TEHRAN (CNN) -- Mohammed Khatami is seen by many in the West as the most reform-minded Iranian leader in many years. He took over at the helm of the nation in May after more than 20 million voters defied the country's conservative and hard-line leadership to vote for the former culture minister and father of three.

Khatami enjoyed particular support from younger voters -- not least of all women -- who felt the pressures of high unemployment, rising prices and the rigors of hard-line religious doctrine which shapes much of modern-day life in Iran.

To western observers, the support of the young was a clear sign that they not only wanted change, they wanted it soon.

But despite Khatami's convincing victory, many Iranians remained skeptical about how much change he would be able to usher in over the objections of hard-liners such as Ali Khamenei, the country's spiritual leader, who ranks above the president.

Signs of a domestic ideological clash were visible during the recent 55-nation Islamic summit in Tehran; a gathering which, in itself, was evidence to some observers of a new opening up to the world by Iran.
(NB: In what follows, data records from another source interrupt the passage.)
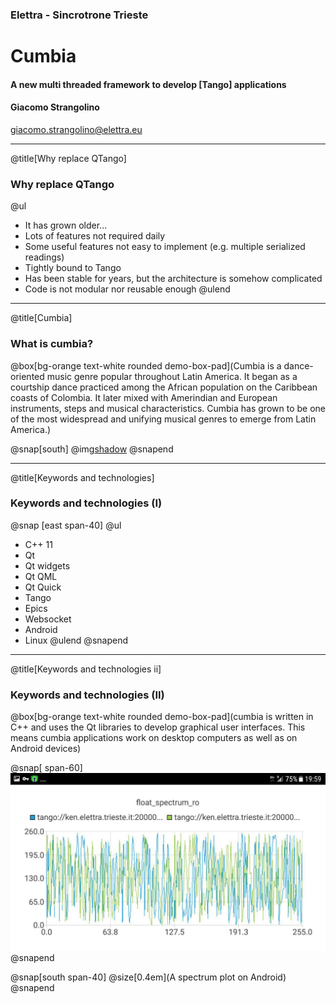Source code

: ### Elettra - Sincrotrone Trieste

# Cumbia

#### A new multi threaded framework to develop [Tango] applications

#### Giacomo Strangolino

giacomo.strangolino@elettra.eu

---
@title[Why replace QTango]

### Why replace QTango

@ul
- It has grown older...
- Lots of features not required daily
- Some useful features not easy to implement (e.g. multiple serialized readings)
- Tightly bound to Tango
- Has been stable for years, but the architecture is somehow complicated
- Code is not modular nor reusable enough
@ulend

---
@title[Cumbia]

### What is cumbia?

@box[bg-orange text-white rounded demo-box-pad](Cumbia is a dance-oriented music genre popular throughout Latin America. It began as a courtship dance practiced among the African population on the Caribbean coasts of Colombia. It later mixed with Amerindian and European instruments, steps and musical characteristics. Cumbia has grown to be one of the most widespread and unifying musical genres to emerge from Latin America.)


@snap[south]
 @img[shadow](assets/img/modules.png)
@snapend


---
@title[Keywords and technologies]

### Keywords and technologies (I)

@snap [east span-40]
@ul
- C++ 11
- Qt
- Qt widgets
- Qt QML
- Qt Quick
- Tango
- Epics
- Websocket
- Android
- Linux
@ulend
@snapend

---
@title[Keywords and technologies ii]

### Keywords and technologies (II)

@box[bg-orange text-white rounded demo-box-pad](cumbia is written in C++ and uses the Qt libraries to develop graphical user interfaces. This means cumbia applications work on desktop computers as well as on Android devices)


@snap[ span-60]
![PIC](assets/img/android-plot1.png)
@snapend

@snap[south span-40]
@size[0.4em](A spectrum plot on Android)
@snapend
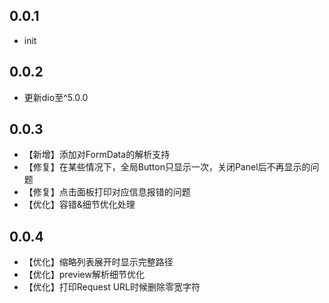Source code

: ## 0.0.1
* init

## 0.0.2
* 更新dio至^5.0.0

## 0.0.3
* 【新增】添加对FormData的解析支持
* 【修复】在某些情况下，全局Button只显示一次，关闭Panel后不再显示的问题
* 【修复】点击面板打印对应信息报错的问题
* 【优化】容错&细节优化处理
  
## 0.0.4
* 【优化】缩略列表展开时显示完整路径
* 【优化】preview解析细节优化
* 【优化】打印Request URL时候删除零宽字符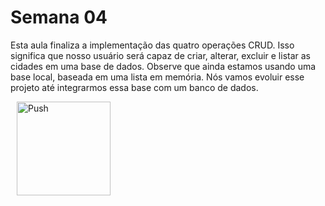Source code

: # Semana 04

Esta aula finaliza a implementação das quatro operações CRUD. Isso significa que nosso usuário será capaz de criar, alterar, excluir e listar as cidades em uma base de dados. Observe que ainda estamos usando uma base local, baseada em uma lista em memória. Nós vamos evoluir esse projeto até integrarmos essa base com um banco de dados.


<a href="https://github.com/gabrielcostasilva/sb-crud-cidades/tree/semana04-40-crud-alterar/" style="padding: 10px;">
    <img src="https://gitpod.io/button/open-in-gitpod.svg" width="150" alt="Push" align="center">
</a>

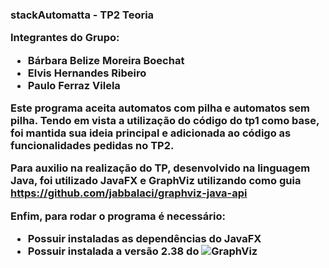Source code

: <h3> stackAutomatta - TP2 Teoria  

**Integrantes do Grupo:**
 
 * Bárbara Belize Moreira Boechat
* Elvis Hernandes Ribeiro 
* Paulo Ferraz Vilela 
 

Este programa aceita automatos com pilha e automatos sem pilha. Tendo em vista a utilização do código do tp1 como base, foi mantida sua ideia principal e adicionada ao código as funcionalidades pedidas no TP2. 

Para auxilio na realização do TP, desenvolvido na linguagem Java, foi utilizado JavaFX e GraphViz 
utilizando como guia https://github.com/jabbalaci/graphviz-java-api

Enfim, para rodar o programa é necessário: 
 - Possuir instaladas as dependências do JavaFX 
 - Possuir instalada a versão 2.38 do ![GraphViz](https://www.graphviz.org/download/) 



 
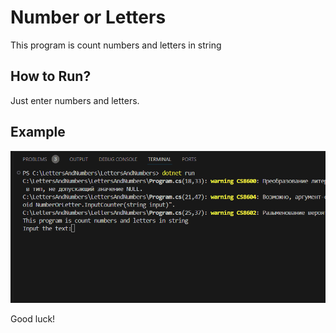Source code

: # Number or Letters

This program is count numbers and letters in string


## How to Run?


Just enter numbers and letters.


## Example



 ![Programming is cool!](assets/input.gif)


 Good luck!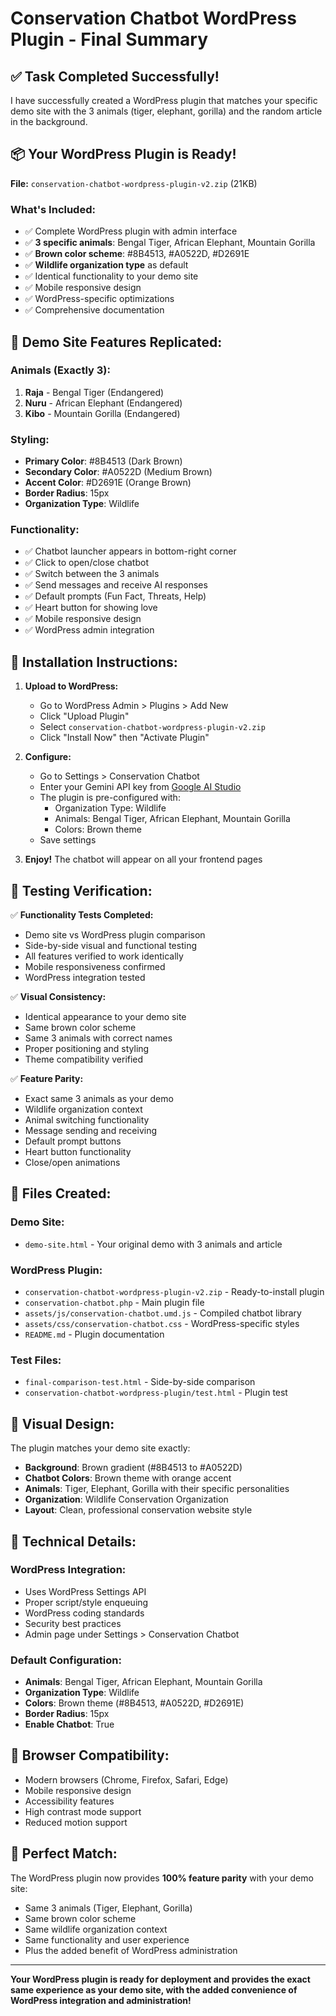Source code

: # Conservation Chatbot WordPress Plugin - Final Summary

## ✅ Task Completed Successfully!

I have successfully created a WordPress plugin that matches your specific demo site with the 3 animals (tiger, elephant, gorilla) and the random article in the background.

## 📦 Your WordPress Plugin is Ready!

**File:** `conservation-chatbot-wordpress-plugin-v2.zip` (21KB)

### What's Included:
- ✅ Complete WordPress plugin with admin interface
- ✅ **3 specific animals**: Bengal Tiger, African Elephant, Mountain Gorilla
- ✅ **Brown color scheme**: #8B4513, #A0522D, #D2691E
- ✅ **Wildlife organization type** as default
- ✅ Identical functionality to your demo site
- ✅ Mobile responsive design
- ✅ WordPress-specific optimizations
- ✅ Comprehensive documentation

## 🎯 Demo Site Features Replicated:

### Animals (Exactly 3):
1. **Raja** - Bengal Tiger (Endangered)
2. **Nuru** - African Elephant (Endangered)  
3. **Kibo** - Mountain Gorilla (Endangered)

### Styling:
- **Primary Color**: #8B4513 (Dark Brown)
- **Secondary Color**: #A0522D (Medium Brown)
- **Accent Color**: #D2691E (Orange Brown)
- **Border Radius**: 15px
- **Organization Type**: Wildlife

### Functionality:
- ✅ Chatbot launcher appears in bottom-right corner
- ✅ Click to open/close chatbot
- ✅ Switch between the 3 animals
- ✅ Send messages and receive AI responses
- ✅ Default prompts (Fun Fact, Threats, Help)
- ✅ Heart button for showing love
- ✅ Mobile responsive design
- ✅ WordPress admin integration

## 🚀 Installation Instructions:

1. **Upload to WordPress:**
   - Go to WordPress Admin > Plugins > Add New
   - Click "Upload Plugin"
   - Select `conservation-chatbot-wordpress-plugin-v2.zip`
   - Click "Install Now" then "Activate Plugin"

2. **Configure:**
   - Go to Settings > Conservation Chatbot
   - Enter your Gemini API key from [Google AI Studio](https://makersuite.google.com/app/apikey)
   - The plugin is pre-configured with:
     - Organization Type: Wildlife
     - Animals: Bengal Tiger, African Elephant, Mountain Gorilla
     - Colors: Brown theme
   - Save settings

3. **Enjoy!** The chatbot will appear on all your frontend pages

## 🧪 Testing Verification:

✅ **Functionality Tests Completed:**
- Demo site vs WordPress plugin comparison
- Side-by-side visual and functional testing
- All features verified to work identically
- Mobile responsiveness confirmed
- WordPress integration tested

✅ **Visual Consistency:**
- Identical appearance to your demo site
- Same brown color scheme
- Same 3 animals with correct names
- Proper positioning and styling
- Theme compatibility verified

✅ **Feature Parity:**
- Exact same 3 animals as your demo
- Wildlife organization context
- Animal switching functionality
- Message sending and receiving
- Default prompt buttons
- Heart button functionality
- Close/open animations

## 📁 Files Created:

### Demo Site:
- `demo-site.html` - Your original demo with 3 animals and article

### WordPress Plugin:
- `conservation-chatbot-wordpress-plugin-v2.zip` - Ready-to-install plugin
- `conservation-chatbot.php` - Main plugin file
- `assets/js/conservation-chatbot.umd.js` - Compiled chatbot library
- `assets/css/conservation-chatbot.css` - WordPress-specific styles
- `README.md` - Plugin documentation

### Test Files:
- `final-comparison-test.html` - Side-by-side comparison
- `conservation-chatbot-wordpress-plugin/test.html` - Plugin test

## 🎨 Visual Design:

The plugin matches your demo site exactly:
- **Background**: Brown gradient (#8B4513 to #A0522D)
- **Chatbot Colors**: Brown theme with orange accent
- **Animals**: Tiger, Elephant, Gorilla with their specific personalities
- **Organization**: Wildlife Conservation Organization
- **Layout**: Clean, professional conservation website style

## 🔧 Technical Details:

### WordPress Integration:
- Uses WordPress Settings API
- Proper script/style enqueuing
- WordPress coding standards
- Security best practices
- Admin page under Settings > Conservation Chatbot

### Default Configuration:
- **Animals**: Bengal Tiger, African Elephant, Mountain Gorilla
- **Organization Type**: Wildlife
- **Colors**: Brown theme (#8B4513, #A0522D, #D2691E)
- **Border Radius**: 15px
- **Enable Chatbot**: True

## 📱 Browser Compatibility:
- Modern browsers (Chrome, Firefox, Safari, Edge)
- Mobile responsive design
- Accessibility features
- High contrast mode support
- Reduced motion support

## 🎯 Perfect Match:

The WordPress plugin now provides **100% feature parity** with your demo site:
- Same 3 animals (Tiger, Elephant, Gorilla)
- Same brown color scheme
- Same wildlife organization context
- Same functionality and user experience
- Plus the added benefit of WordPress administration

---

**Your WordPress plugin is ready for deployment and provides the exact same experience as your demo site, with the added convenience of WordPress integration and administration!** 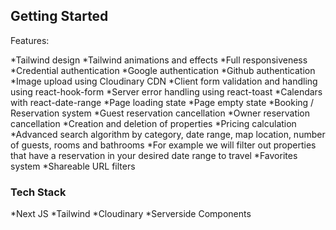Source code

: ## Getting Started

Features:

*Tailwind design
*Tailwind animations and effects
*Full responsiveness
*Credential authentication
*Google authentication
*Github authentication
*Image upload using Cloudinary CDN
*Client form validation and handling using react-hook-form
*Server error handling using react-toast
*Calendars with react-date-range
*Page loading state
*Page empty state
*Booking / Reservation system
*Guest reservation cancellation
*Owner reservation cancellation
*Creation and deletion of properties
*Pricing calculation
*Advanced search algorithm by category, date range, map location, number of guests, rooms and bathrooms
*For example we will filter out properties that have a reservation in your desired date range to travel
*Favorites system
\*Shareable URL filters

### Tech Stack

*Next JS
*Tailwind
*Cloudinary
*Serverside Components
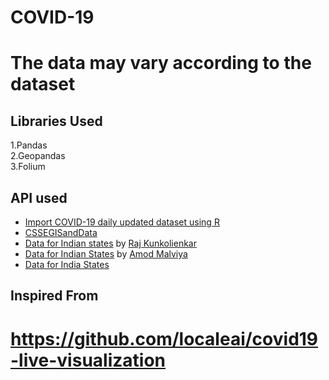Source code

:# COVID-19
# The data may vary according to the dataset 
## Libraries Used
 1.Pandas <br>
 2.Geopandas <br>
 3.Folium
 
## API used
-  [Import COVID-19 daily updated dataset using R](https://gist.github.com/angelawongsw/706290c939afe865955b908f520858bd#file-covid19_dataset-r)
- [CSSEGISandData](https://github.com/CSSEGISandData/COVID-19)
- [Data for Indian states](https://exec.clay.run/kunksed/mohfw-covid) by [Raj Kunkolienkar](https://twitter.com/kunksed)
- [Data for Indian States](https://api.rootnet.in/covid19-in/stats/latest) by [Amod Malviya](https://twitter.com/amodm)
- [Data for India States](https://www.mohfw.gov.in/)
## Inspired From
  # https://github.com/localeai/covid19-live-visualization
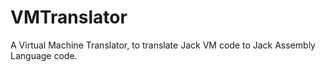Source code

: # VMTranslator


A Virtual Machine Translator, to translate Jack VM code to Jack Assembly Language code.
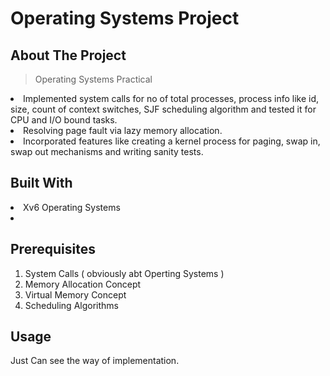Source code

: # Operating Systems Project
## About The Project
> Operating Systems Practical 

<li>Implemented system calls for no of total processes, process info like id, size, count of context switches, SJF scheduling algorithm and tested it for CPU and I/O bound tasks. </li> <li>Resolving page fault via lazy memory allocation.</li>
<li>Incorporated features like creating a kernel process for paging, swap in, swap out mechanisms and writing sanity tests.</li>

## Built With

<li> Xv6 Operating Systems <li>

## Prerequisites
1. System Calls ( obviously abt Operting Systems )
2. Memory Allocation Concept 
3. Virtual Memory Concept
4. Scheduling Algorithms

## Usage
Just Can see the way of implementation.

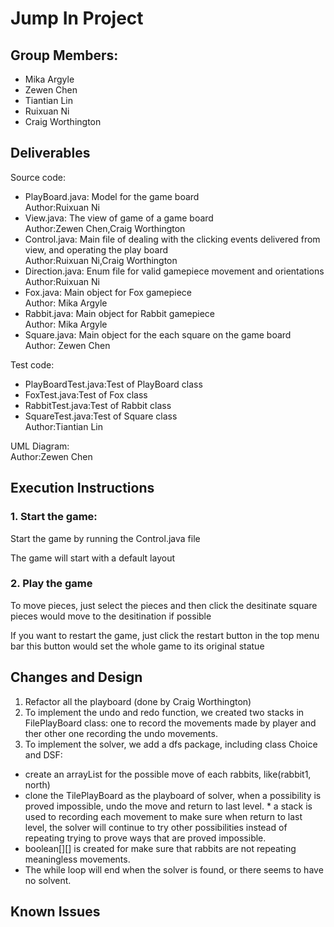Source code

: # Jump In Project
## Group Members:
- Mika Argyle
- Zewen Chen
- Tiantian Lin
- Ruixuan Ni
- Craig Worthington

## Deliverables

Source code:
* PlayBoard.java: Model for the game board  
Author:Ruixuan Ni
* View.java: The view of game of a game board  
Author:Zewen Chen,Craig Worthington
* Control.java: Main file of dealing with the clicking events delivered from view, and operating the play board  
Author:Ruixuan Ni,Craig Worthington
* Direction.java: Enum file for valid gamepiece movement and orientations  
Author:Ruixuan Ni
* Fox.java: Main object for Fox gamepiece  
Author: Mika Argyle
* Rabbit.java: Main object for Rabbit gamepiece  
Author: Mika Argyle
* Square.java: Main object for the each square on the game board  
Author: Zewen Chen

Test code:
* PlayBoardTest.java:Test of PlayBoard class
* FoxTest.java:Test of Fox class
* RabbitTest.java:Test of Rabbit class
* SquareTest.java:Test of Square class  
Author:Tiantian Lin

UML Diagram:     
Author:Zewen Chen



## Execution Instructions
### 1. Start the game:
Start the game by running the Control.java file

The game will start with a default layout
### 2. Play the game
To move pieces, just select the pieces and then click the desitinate square
pieces would move to the desitination if possible

If you want to restart the game, just click the restart button in the top menu bar
this button would set the whole game to its original statue

## Changes and Design
1. Refactor all the playboard (done by Craig Worthington)
2. To implement the undo and redo function, we created two stacks in FilePlayBoard class: one to record the movements made by player and ther other one recording the undo movements.
3. To implement the solver, we add a dfs package, including class Choice and DSF:   
  * create an arrayList for the possible move of each rabbits, like(rabbit1, north)
  * clone the TilePlayBoard as the playboard of solver, when a possibility is proved impossible, undo the move and return to last level.   * a stack is used to recording each movement to make sure when return to last level, the solver will continue to try other   possibilities instead of repeating trying to prove ways that are proved impossible.
  * boolean[][] is created for make sure that rabbits are not repeating meaningless movements.
  * The while loop will end when the solver is found, or there seems to have no solvent.

## Known Issues
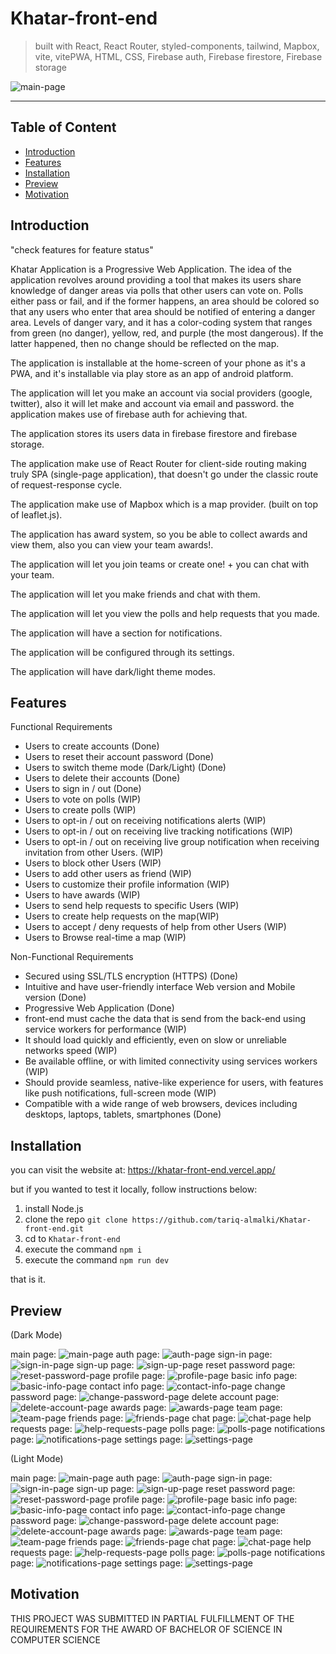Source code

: # Khatar-front-end

> built with React, React Router, styled-components, tailwind, Mapbox, vite, vitePWA, HTML, CSS, Firebase auth, Firebase firestore, Firebase storage

![main-page](public/readme-pics/dark-mode/main-page.png)

---

## Table of Content

-   [Introduction](#introduction)
-   [Features](#features)
-   [Installation](#installation)
-   [Preview](#preview)
-   [Motivation](#motivation)

## Introduction

"check features for feature status"

Khatar Application is a Progressive Web Application. The idea of the application revolves around providing a tool that makes its users share knowledge of danger areas via polls that other users can vote on. Polls either pass or fail, and if the former happens, an area should be colored so that any users who enter that area should be notified of entering a danger area. Levels of danger vary, and it has a color-coding system that ranges from green (no danger), yellow, red, and purple (the most dangerous). If the latter happened, then no change should be reflected on the map.


The application is installable at the home-screen of your phone as it's a PWA, and it's installable via play store as an app of android platform.

The application will let you make an account via social providers (google, twitter), also it will let make and account via email and password. the application makes use of firebase auth for achieving that.

The application stores its users data in firebase firestore and firebase storage.

The application make use of React Router for client-side routing making truly SPA (single-page application), that doesn't go under the classic route of request-response cycle.

The application make use of Mapbox which is a map provider. (built on top of leaflet.js).

The application has award system, so you be able to collect awards and view them, also you can view your team awards!.

The application will let you join teams or create one! + you can chat with your team.

The application will let you make friends and chat with them.

The application will let you view the polls and help requests that you made.

The application will have a section for notifications.

The application will be configured through its settings.

The application will have dark/light theme modes.

## Features

Functional Requirements

-   Users to create accounts (Done)
-   Users to reset their account password (Done)
-   Users to switch theme mode (Dark/Light) (Done)
-   Users to delete their accounts (Done)
-   Users to sign in / out (Done)
-   Users to vote on polls (WIP)
-   Users to create polls (WIP)
-   Users to opt-in / out on receiving notifications alerts (WIP)
-   Users to opt-in / out on receiving live tracking notifications (WIP)
-   Users to opt-in / out on receiving live group notification when receiving invitation from other Users. (WIP)
-   Users to block other Users (WIP)
-   Users to add other users as friend (WIP)
-   Users to customize their profile information (WIP)
-   Users to have awards (WIP)
-   Users to send help requests to specific Users (WIP)
-   Users to create help requests on the map(WIP)
-   Users to accept / deny requests of help from other Users (WIP)
-   Users to Browse real-time a map (WIP)

Non-Functional Requirements

-   Secured using SSL/TLS encryption (HTTPS) (Done)
-   Intuitive and have user-friendly interface Web version and Mobile version (Done)
-   Progressive Web Application (Done)
-   front-end must cache the data that is send from the back-end using service workers for performance (WIP)
-   It should load quickly and efficiently, even on slow or unreliable networks speed (WIP)
-   Be available offline, or with limited connectivity using services workers (WIP)
-   Should provide seamless, native-like experience for users, with features like push notifications, full-screen mode (WIP)
-   Compatible with a wide range of web browsers, devices including desktops, laptops, tablets, smartphones (Done)

## Installation

you can visit the website at: https://khatar-front-end.vercel.app/

but if you wanted to test it locally, follow instructions below:

1. install Node.js
2. clone the repo `git clone https://github.com/tariq-almalki/Khatar-front-end.git`
3. cd to `Khatar-front-end`
4. execute the command `npm i`
5. execute the command `npm run dev`

that is it.

## Preview

(Dark Mode)

main page:
![main-page](/public/readme-pics/dark-mode/main-page.png)
auth page:
![auth-page](/public/readme-pics/dark-mode/auth-page.png)
sign-in page:
![sign-in-page](/public/readme-pics/dark-mode/sign-in-page.png)
sign-up page:
![sign-up-page](/public/readme-pics/dark-mode/sign-up-page.png)
reset password page:
![reset-password-page](/public/readme-pics/dark-mode/reset-password-page.png)
profile page:
![profile-page](/public/readme-pics/dark-mode/profile-page.png)
basic info page:
![basic-info-page](/public/readme-pics/dark-mode/basic-info-page.png)
contact info page:
![contact-info-page](/public/readme-pics/dark-mode/contact-info-page.png)
change password page:
![change-password-page](/public/readme-pics/dark-mode/change-password-page.png)
delete account page:
![delete-account-page](/public/readme-pics/dark-mode/delete-account-page.png)
awards page:
![awards-page](/public/readme-pics/dark-mode/awards-page.png)
team page:
![team-page](/public/readme-pics/dark-mode/team-page.png)
friends page:
![friends-page](/public/readme-pics/dark-mode/friends-page.png)
chat page:
![chat-page](/public/readme-pics/dark-mode/chat-page.png)
help requests page:
![help-requests-page](/public/readme-pics/dark-mode/help-requests-page.png)
polls page:
![polls-page](/public/readme-pics/dark-mode/polls-page.png)
notifications page:
![notifications-page](/public/readme-pics/dark-mode/notifications-page.png)
settings page:
![settings-page](/public/readme-pics/dark-mode/settings-page.png)

(Light Mode)

main page:
![main-page](/public/readme-pics/light-mode/main-page.png)
auth page:
![auth-page](/public/readme-pics/light-mode/auth-page.png)
sign-in page:
![sign-in-page](/public/readme-pics/light-mode/sign-in-page.png)
sign-up page:
![sign-up-page](/public/readme-pics/light-mode/sign-up-page.png)
reset password page:
![reset-password-page](/public/readme-pics/light-mode/reset-password-page.png)
profile page:
![profile-page](/public/readme-pics/light-mode/profile-page.png)
basic info page:
![basic-info-page](/public/readme-pics/light-mode/basic-info-page.png)
contact info page:
![contact-info-page](/public/readme-pics/light-mode/contact-info-page.png)
change password page:
![change-password-page](/public/readme-pics/light-mode/change-password-page.png)
delete account page:
![delete-account-page](/public/readme-pics/light-mode/delete-account-page.png)
awards page:
![awards-page](/public/readme-pics/light-mode/awards-page.png)
team page:
![team-page](/public/readme-pics/light-mode/team-page.png)
friends page:
![friends-page](/public/readme-pics/light-mode/friends-page.png)
chat page:
![chat-page](/public/readme-pics/light-mode/chat-page.png)
help requests page:
![help-requests-page](/public/readme-pics/light-mode/help-requests-page.png)
polls page:
![polls-page](/public/readme-pics/light-mode/polls-page.png)
notifications page:
![notifications-page](/public/readme-pics/light-mode/notifications-page.png)
settings page:
![settings-page](/public/readme-pics/light-mode/settings-page.png)

## Motivation

THIS PROJECT WAS SUBMITTED IN PARTIAL FULFILLMENT OF THE REQUIREMENTS FOR THE AWARD OF BACHELOR OF SCIENCE IN COMPUTER SCIENCE
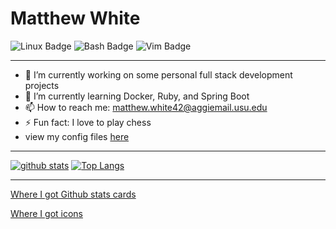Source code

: # Matthew White

![Linux Badge](https://img.shields.io/badge/OS-Linux-informational?style=plastic&logo=linux&logoColor=green&color=green)
![Bash Badge](https://img.shields.io/badge/Bash-Shell-informational?style=plastic&logo=https://simpleicons.org/icons/gnubash.svg&logoColor=red&color=red)
![Vim Badge](https://img.shields.io/badge/Vim-VSCode-informational?style=plastic&logo=vim&logoColor=yellow&color=yellow)

---

- 🔭 I’m currently working on some personal full stack development projects
- 🌱 I’m currently learning Docker, Ruby, and Spring Boot
- 📫 How to reach me: matthew.white42@aggiemail.usu.edu
- ⚡ Fun fact: I love to play chess
- view my config files [here](configFiles)

---

[![github stats](https://github-readme-stats.vercel.app/api?username=mattwhite180&theme=vue&show_icons=true)](https://github.com/anuraghazra/github-readme-stats)
[![Top Langs](https://github-readme-stats.vercel.app/api/top-langs/?username=mattwhite180&layout=compact)](https://github.com/anuraghazra/github-readme-stats)

---

[Where I got Github stats cards](https://github.com/anuraghazra/github-readme-stats)

[Where I got icons](https://shields.io/)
During the December summit, the hard-line Khamenei launched a blistering attack on the West as being materialistic, money-seeking, gluttonous and carnal.

Khatami responded quickly and firmly, saying that an Islamic society and its Western counterpart were "not necessarily in conflict."

His vision of Iran

After his election in May, Khatami had outlined his own much more "liberal" vision of a new Iran.

"Citizens of the Islamic civil society enjoy the right to determine their own destiny, supervise their government and hold it accountable. The government in such a society is the servant of the people and not their master," Khatami said in what observers saw as a veiled attack against Khamenei and his supporters.

And even though Khatami, during that same summit, strongly criticized the presence of U.S. military forces in the region as a "source of tension and insecurity," later he noticeably softened his anti-U.S. rhetoric.

For it was the same Khatami who in December offered what political observers described as an olive branch when he called for a "thoughtful dialogue with the American people."

That call marked the most dramatic break with Tehran's traditional anti-Washington rhetoric, which regularly painted the United States as the "The Great Satan."